Exercise instructions. Give the records below again in full, exactly as written, but without any images.

BEGIN Data records

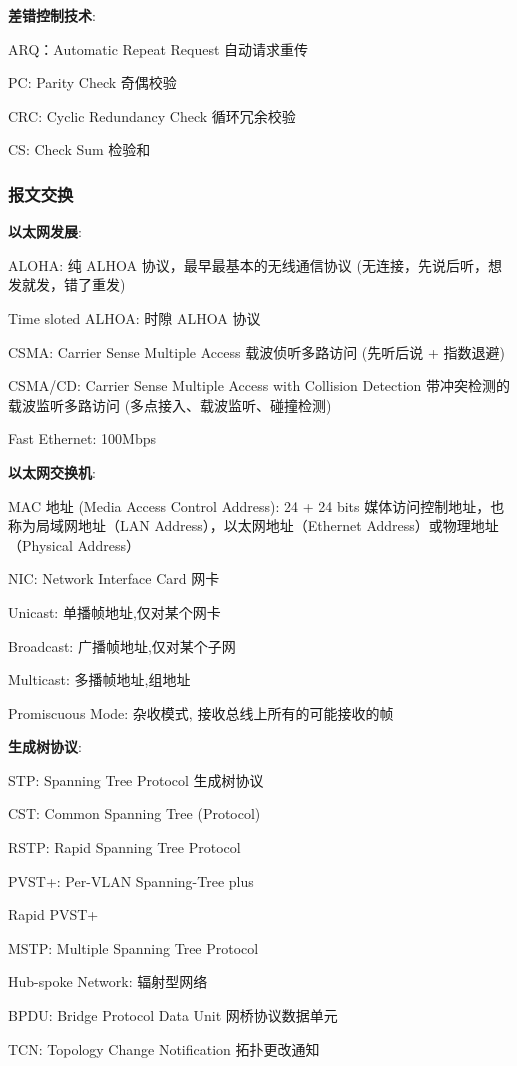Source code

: \documentclass[UTF8,cs4size]{ctexart}
\begin{document}
\textbf{差错控制技术}:
\begin{compactitem}
  \item ARQ：Automatic Repeat Request 自动请求重传 
  \item PC: Parity Check 奇偶校验
  \item CRC: Cyclic Redundancy Check 循环冗余校验
  \item CS: Check Sum 检验和
\end{compactitem}

\subsubsection{报文交换}
\textbf{以太网发展}:
\begin{compactitem}
  \item ALOHA: 纯 ALHOA 协议，最早最基本的无线通信协议 (无连接，先说后听，想发就发，错了重发)
  \item Time sloted ALHOA: 时隙 ALHOA 协议
  \item CSMA: Carrier Sense Multiple Access 载波侦听多路访问 (先听后说 + 指数退避)
  \item CSMA/CD: Carrier Sense Multiple Access with Collision Detection 带冲突检测的载波监听多路访问 (多点接入、载波监听、碰撞检测)
  \item Fast Ethernet: 100Mbps
\end{compactitem}

\textbf{以太网交换机}:
\begin{compactitem}
  \item MAC 地址 (Media Access Control Address): 24 + 24 bits 媒体访问控制地址，也称为局域网地址（LAN Address），以太网地址（Ethernet Address）或物理地址（Physical Address）
  \item NIC: Network Interface Card 网卡
  \item Unicast: 单播帧地址,仅对某个网卡
  \item Broadcast: 广播帧地址,仅对某个子网
  \item Multicast: 多播帧地址,组地址
  \item Promiscuous Mode: 杂收模式, 接收总线上所有的可能接收的帧
\end{compactitem}

\textbf{生成树协议}:
\begin{compactitem}
  \item STP: Spanning Tree Protocol 生成树协议
  \item CST: Common Spanning Tree (Protocol)
  \item RSTP: Rapid Spanning Tree Protocol
  \item PVST+: Per-VLAN Spanning-Tree plus
  \item Rapid PVST+
  \item MSTP: Multiple Spanning Tree Protocol
  \item Hub-spoke Network: 辐射型网络
  \item BPDU: Bridge Protocol Data Unit 网桥协议数据单元
  \item TCN: Topology Change Notification 拓扑更改通知
\end{compactitem}
\end{document}
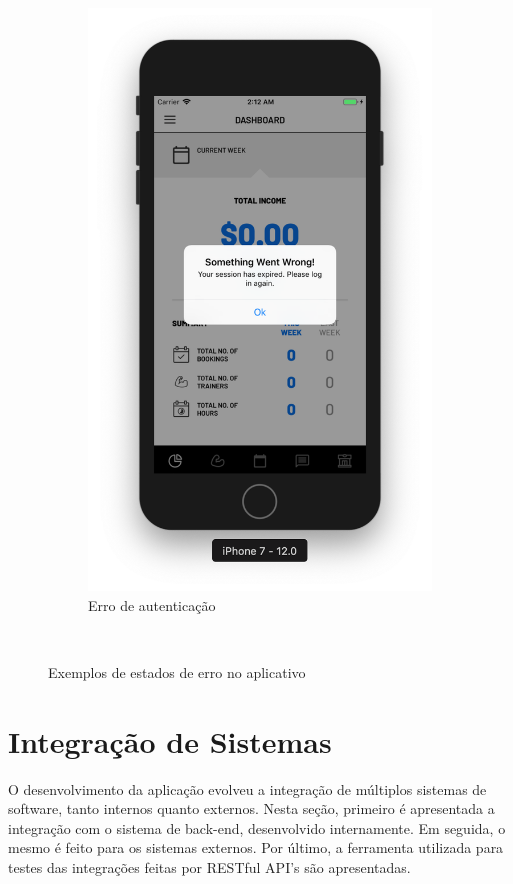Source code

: \begin{figure}[H]
\begin{subfigure}[b]{0.4\textwidth}
        \includegraphics[width=\textwidth]{pfc/figuras/session-expired.png}
        \caption{Erro de autenticação}
        \label{fig:session-expired}
    \end{subfigure}
    ~
    \caption{Exemplos de estados de erro no aplicativo}
    \label{fig:error-states}
\end{figure}

\section{Integração de Sistemas}
O desenvolvimento da aplicação evolveu a integração de múltiplos sistemas de software, tanto internos quanto externos. Nesta seção, primeiro é apresentada a integração com o sistema de back-end, desenvolvido internamente. Em seguida, o mesmo é feito para os sistemas externos. Por último, a ferramenta utilizada para testes das integrações feitas por RESTful API's são apresentadas.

END Data records

Written answer.
Source code

: \documentclass[UTF8,cs4size]{ctexart}
\begin{document}
\textbf{差错控制技术}:
\begin{compactitem}
  \item ARQ：Automatic Repeat Request 自动请求重传 
  \item PC: Parity Check 奇偶校验
  \item CRC: Cyclic Redundancy Check 循环冗余校验
  \item CS: Check Sum 检验和
\end{compactitem}

\subsubsection{报文交换}
\textbf{以太网发展}:
\begin{compactitem}
  \item ALOHA: 纯 ALHOA 协议，最早最基本的无线通信协议 (无连接，先说后听，想发就发，错了重发)
  \item Time sloted ALHOA: 时隙 ALHOA 协议
  \item CSMA: Carrier Sense Multiple Access 载波侦听多路访问 (先听后说 + 指数退避)
  \item CSMA/CD: Carrier Sense Multiple Access with Collision Detection 带冲突检测的载波监听多路访问 (多点接入、载波监听、碰撞检测)
  \item Fast Ethernet: 100Mbps
\end{compactitem}

\textbf{以太网交换机}:
\begin{compactitem}
  \item MAC 地址 (Media Access Control Address): 24 + 24 bits 媒体访问控制地址，也称为局域网地址（LAN Address），以太网地址（Ethernet Address）或物理地址（Physical Address）
  \item NIC: Network Interface Card 网卡
  \item Unicast: 单播帧地址,仅对某个网卡
  \item Broadcast: 广播帧地址,仅对某个子网
  \item Multicast: 多播帧地址,组地址
  \item Promiscuous Mode: 杂收模式, 接收总线上所有的可能接收的帧
\end{compactitem}

\textbf{生成树协议}:
\begin{compactitem}
  \item STP: Spanning Tree Protocol 生成树协议
  \item CST: Common Spanning Tree (Protocol)
  \item RSTP: Rapid Spanning Tree Protocol
  \item PVST+: Per-VLAN Spanning-Tree plus
  \item Rapid PVST+
  \item MSTP: Multiple Spanning Tree Protocol
  \item Hub-spoke Network: 辐射型网络
  \item BPDU: Bridge Protocol Data Unit 网桥协议数据单元
  \item TCN: Topology Change Notification 拓扑更改通知
\end{compactitem}
\end{document}
Source code

: \begin{figure}[H]
\begin{subfigure}[b]{0.4\textwidth}
        \includegraphics[width=\textwidth]{pfc/figuras/session-expired.png}
        \caption{Erro de autenticação}
        \label{fig:session-expired}
    \end{subfigure}
    ~
    \caption{Exemplos de estados de erro no aplicativo}
    \label{fig:error-states}
\end{figure}

\section{Integração de Sistemas}
O desenvolvimento da aplicação evolveu a integração de múltiplos sistemas de software, tanto internos quanto externos. Nesta seção, primeiro é apresentada a integração com o sistema de back-end, desenvolvido internamente. Em seguida, o mesmo é feito para os sistemas externos. Por último, a ferramenta utilizada para testes das integrações feitas por RESTful API's são apresentadas.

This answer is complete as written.